Durante el ejercicio, el Neptune localizó y señaló el objetivo mediante marcas fumígenas, manteniendo en todo momento el enlace radial con las aeronaves participantes y actuando, además, como plataforma de coordinación y búsqueda y rescate (SAR). Aquella práctica permitió ajustar los procedimientos de guiado y ataque sobre blancos navales, experiencia que pocas semanas después resultaría de gran valor durante las operaciones reales desarrolladas en el Atlántico Sur.

Edgardo R. IBARRA
Edgardo Raúl Ibarra ✝ (Fallecido)
Edgardo Raúl Ibarra nació el 5 de agosto de 1963 en la ciudad de Villa María, provincia de Córdoba. El 16 de febrero de 1981 ingresó a la Escuela de Suboficiales "Sargento Cabral" del Ejército Argentino y, tras completar su formación militar, egresó el 7 de abril de 1982 con el grado de cabo en el arma de Infantería.
Apenas cuatro días después de su egreso, el 11 de abril, llegó a las Islas Malvinas, donde fue destinado a Bahía Fox —Bahía Zorro—, en la isla Gran Malvina, integrando las filas del Regimiento de Infantería 8 "General O'Higgins". Durante el conflicto se desempeñó como jefe de pieza de un cañón sin retroceso de 105 milímetros, responsabilidad que ejerció hasta la finalización de las acciones militares.

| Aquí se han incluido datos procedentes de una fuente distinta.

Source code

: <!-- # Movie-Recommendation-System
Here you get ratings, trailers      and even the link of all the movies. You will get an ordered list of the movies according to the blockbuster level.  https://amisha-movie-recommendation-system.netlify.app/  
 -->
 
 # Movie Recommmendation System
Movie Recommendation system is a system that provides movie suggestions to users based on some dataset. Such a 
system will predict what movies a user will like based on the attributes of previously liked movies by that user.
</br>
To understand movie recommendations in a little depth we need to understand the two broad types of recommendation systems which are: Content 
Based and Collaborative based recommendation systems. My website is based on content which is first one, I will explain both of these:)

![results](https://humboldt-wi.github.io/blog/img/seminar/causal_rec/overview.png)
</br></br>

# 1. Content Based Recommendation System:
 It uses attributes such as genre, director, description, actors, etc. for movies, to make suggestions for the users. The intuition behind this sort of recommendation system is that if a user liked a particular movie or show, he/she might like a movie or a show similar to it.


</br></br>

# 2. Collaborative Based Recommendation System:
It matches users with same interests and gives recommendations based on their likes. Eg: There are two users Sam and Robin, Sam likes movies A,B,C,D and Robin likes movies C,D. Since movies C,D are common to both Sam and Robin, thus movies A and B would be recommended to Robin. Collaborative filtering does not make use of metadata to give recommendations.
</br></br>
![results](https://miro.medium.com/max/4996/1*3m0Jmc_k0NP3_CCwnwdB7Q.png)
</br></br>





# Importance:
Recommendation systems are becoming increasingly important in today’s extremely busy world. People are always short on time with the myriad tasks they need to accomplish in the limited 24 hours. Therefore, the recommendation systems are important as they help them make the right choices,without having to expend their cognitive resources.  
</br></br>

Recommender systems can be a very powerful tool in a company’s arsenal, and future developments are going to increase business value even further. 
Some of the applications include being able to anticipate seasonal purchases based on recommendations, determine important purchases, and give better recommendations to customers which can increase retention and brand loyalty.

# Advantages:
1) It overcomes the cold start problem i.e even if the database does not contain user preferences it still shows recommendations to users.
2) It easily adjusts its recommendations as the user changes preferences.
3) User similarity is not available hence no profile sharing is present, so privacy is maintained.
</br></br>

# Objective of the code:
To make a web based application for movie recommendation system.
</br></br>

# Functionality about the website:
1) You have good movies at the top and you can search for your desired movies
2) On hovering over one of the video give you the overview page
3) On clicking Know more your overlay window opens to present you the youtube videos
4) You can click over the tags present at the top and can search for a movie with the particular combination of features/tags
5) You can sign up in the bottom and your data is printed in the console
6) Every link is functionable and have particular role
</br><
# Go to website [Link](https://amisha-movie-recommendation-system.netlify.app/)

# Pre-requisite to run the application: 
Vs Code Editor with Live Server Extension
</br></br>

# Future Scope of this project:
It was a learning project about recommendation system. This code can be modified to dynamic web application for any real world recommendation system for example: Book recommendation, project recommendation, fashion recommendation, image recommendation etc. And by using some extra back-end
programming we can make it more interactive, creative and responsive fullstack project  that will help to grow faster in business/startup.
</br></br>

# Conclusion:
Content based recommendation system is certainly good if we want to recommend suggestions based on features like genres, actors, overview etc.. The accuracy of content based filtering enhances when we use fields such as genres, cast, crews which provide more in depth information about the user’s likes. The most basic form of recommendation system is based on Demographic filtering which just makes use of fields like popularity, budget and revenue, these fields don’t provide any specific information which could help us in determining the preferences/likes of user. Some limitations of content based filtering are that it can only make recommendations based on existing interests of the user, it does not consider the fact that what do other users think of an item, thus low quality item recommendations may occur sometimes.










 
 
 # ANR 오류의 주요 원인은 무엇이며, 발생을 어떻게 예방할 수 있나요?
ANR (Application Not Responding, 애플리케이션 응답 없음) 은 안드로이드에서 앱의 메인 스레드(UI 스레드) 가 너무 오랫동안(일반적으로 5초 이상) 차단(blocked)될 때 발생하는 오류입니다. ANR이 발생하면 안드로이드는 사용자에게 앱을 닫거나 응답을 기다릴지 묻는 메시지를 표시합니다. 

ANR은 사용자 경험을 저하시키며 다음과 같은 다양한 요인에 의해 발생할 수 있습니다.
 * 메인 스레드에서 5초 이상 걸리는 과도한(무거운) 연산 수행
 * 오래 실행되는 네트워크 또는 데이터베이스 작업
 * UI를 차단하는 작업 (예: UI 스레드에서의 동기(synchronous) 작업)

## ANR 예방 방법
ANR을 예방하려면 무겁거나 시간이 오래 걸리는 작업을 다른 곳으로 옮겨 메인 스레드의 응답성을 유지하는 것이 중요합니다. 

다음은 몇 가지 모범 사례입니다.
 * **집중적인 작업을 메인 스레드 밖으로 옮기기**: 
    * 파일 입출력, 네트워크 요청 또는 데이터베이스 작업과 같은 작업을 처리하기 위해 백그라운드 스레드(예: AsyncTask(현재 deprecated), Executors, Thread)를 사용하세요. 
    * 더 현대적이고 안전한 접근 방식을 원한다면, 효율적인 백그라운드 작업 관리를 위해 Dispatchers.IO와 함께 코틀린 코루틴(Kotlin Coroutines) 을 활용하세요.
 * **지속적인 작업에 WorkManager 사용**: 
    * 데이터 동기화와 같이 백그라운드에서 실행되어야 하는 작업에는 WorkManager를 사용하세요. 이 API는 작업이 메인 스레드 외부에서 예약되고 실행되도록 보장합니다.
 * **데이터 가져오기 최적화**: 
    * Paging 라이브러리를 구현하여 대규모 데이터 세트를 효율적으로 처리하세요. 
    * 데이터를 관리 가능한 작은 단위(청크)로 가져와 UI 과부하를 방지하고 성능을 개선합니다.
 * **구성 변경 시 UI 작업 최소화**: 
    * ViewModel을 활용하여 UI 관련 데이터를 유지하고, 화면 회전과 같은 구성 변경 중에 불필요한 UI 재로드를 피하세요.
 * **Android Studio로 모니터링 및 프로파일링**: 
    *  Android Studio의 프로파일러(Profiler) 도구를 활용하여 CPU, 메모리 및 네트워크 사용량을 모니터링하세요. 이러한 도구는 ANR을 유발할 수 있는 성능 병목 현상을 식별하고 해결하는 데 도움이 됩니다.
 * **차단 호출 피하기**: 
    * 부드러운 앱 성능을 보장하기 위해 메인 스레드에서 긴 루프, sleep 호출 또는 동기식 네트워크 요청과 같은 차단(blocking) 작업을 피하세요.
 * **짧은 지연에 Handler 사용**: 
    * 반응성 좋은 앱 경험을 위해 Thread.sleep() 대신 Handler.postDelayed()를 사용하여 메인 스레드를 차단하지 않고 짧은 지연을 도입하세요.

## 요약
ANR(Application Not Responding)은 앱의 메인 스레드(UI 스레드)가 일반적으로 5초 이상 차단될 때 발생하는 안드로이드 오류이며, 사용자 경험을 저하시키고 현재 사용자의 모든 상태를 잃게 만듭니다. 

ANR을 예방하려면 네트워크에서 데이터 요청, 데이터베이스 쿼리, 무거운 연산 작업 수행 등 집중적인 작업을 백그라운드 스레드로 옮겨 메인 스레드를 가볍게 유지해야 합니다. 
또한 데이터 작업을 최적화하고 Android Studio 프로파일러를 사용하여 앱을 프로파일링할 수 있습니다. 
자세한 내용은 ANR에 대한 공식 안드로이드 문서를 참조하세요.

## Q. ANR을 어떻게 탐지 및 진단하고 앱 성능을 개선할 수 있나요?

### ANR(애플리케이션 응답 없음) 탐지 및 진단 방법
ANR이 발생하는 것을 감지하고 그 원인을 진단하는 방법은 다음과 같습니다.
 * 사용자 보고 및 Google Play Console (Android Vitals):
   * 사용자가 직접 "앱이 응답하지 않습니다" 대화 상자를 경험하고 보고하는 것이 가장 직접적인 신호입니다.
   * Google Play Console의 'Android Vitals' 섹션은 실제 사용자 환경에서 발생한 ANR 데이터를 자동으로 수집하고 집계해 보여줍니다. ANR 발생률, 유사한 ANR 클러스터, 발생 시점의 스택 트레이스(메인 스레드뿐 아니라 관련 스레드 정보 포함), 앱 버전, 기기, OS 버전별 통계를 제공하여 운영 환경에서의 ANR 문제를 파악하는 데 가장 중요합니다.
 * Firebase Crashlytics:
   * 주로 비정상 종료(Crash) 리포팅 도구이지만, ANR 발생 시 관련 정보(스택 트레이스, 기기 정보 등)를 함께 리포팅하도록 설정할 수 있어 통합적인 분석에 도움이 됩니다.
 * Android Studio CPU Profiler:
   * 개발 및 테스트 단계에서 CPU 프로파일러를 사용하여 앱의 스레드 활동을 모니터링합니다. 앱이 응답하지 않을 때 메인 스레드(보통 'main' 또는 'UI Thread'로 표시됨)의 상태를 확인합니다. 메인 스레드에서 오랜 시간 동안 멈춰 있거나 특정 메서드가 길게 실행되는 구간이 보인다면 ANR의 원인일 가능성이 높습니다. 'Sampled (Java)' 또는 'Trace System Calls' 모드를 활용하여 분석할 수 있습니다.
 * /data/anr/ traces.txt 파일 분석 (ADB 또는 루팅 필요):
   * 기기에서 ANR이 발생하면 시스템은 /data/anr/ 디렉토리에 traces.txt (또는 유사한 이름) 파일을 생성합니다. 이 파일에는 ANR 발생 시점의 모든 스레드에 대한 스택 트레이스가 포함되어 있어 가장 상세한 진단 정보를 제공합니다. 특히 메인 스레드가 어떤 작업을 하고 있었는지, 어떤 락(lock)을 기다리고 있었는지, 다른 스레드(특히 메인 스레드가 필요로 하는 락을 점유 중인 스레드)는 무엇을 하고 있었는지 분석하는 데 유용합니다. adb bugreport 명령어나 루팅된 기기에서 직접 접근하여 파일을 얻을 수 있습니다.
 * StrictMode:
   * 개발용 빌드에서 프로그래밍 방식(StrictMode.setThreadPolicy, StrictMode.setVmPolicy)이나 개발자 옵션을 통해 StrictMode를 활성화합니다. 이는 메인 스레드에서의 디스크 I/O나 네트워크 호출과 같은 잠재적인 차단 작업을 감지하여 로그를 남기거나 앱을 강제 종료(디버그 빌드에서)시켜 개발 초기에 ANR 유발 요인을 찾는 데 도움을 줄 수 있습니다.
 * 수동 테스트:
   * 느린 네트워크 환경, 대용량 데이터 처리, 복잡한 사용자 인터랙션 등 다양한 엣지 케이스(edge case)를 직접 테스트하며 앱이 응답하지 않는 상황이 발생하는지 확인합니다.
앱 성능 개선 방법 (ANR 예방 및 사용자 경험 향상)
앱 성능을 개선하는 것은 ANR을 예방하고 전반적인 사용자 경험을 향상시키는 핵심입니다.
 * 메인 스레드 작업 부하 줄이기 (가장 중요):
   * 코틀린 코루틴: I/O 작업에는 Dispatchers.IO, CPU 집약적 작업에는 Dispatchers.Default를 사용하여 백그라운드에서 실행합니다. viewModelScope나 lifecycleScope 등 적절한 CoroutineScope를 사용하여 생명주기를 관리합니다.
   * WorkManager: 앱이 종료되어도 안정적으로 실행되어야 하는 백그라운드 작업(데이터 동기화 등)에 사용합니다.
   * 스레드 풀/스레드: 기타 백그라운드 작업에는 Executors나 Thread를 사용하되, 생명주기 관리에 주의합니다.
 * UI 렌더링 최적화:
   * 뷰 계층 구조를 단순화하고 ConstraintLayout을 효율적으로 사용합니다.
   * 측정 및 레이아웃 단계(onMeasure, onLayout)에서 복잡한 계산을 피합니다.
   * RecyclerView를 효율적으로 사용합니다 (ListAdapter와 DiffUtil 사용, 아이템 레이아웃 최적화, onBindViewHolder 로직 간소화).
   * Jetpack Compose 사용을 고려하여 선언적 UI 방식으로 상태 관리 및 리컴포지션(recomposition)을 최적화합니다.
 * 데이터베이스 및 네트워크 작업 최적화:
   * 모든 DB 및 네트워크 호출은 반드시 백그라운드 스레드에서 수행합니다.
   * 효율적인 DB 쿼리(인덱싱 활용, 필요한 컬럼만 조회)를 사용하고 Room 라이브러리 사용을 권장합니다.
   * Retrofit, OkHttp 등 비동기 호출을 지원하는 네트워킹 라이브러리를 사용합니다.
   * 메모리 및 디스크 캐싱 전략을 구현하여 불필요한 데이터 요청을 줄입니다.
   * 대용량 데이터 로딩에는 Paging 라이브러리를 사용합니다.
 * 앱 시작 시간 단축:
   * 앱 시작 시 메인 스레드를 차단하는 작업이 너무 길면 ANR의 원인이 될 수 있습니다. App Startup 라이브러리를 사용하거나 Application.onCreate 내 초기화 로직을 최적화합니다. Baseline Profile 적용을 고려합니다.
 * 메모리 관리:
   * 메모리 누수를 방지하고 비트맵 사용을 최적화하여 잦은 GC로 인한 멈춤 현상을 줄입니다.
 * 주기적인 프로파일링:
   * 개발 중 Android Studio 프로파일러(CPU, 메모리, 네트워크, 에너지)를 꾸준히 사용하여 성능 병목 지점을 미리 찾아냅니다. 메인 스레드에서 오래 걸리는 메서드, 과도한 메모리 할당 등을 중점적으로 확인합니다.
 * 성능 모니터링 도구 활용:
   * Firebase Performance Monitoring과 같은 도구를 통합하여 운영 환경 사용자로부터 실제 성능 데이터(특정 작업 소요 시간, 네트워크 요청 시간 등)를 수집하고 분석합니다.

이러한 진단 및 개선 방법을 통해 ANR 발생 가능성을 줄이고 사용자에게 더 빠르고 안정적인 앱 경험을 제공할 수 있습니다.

Tras el cese del fuego, el 19 de junio de 1982 embarcó en el transatlántico Norland, que lo trasladó de regreso al continente. Aquella experiencia marcó profundamente el resto de su vida y consolidó un compromiso permanente con la memoria de la Gesta de Malvinas.
Radicado durante más de tres décadas en la provincia del Neuquén, dedicó gran parte de ese tiempo a preservar el recuerdo de quienes combatieron en las islas y a transmitir el legado de Malvinas a las nuevas generaciones, convirtiéndose en un incansable difusor de la causa y de los valores que ella representa.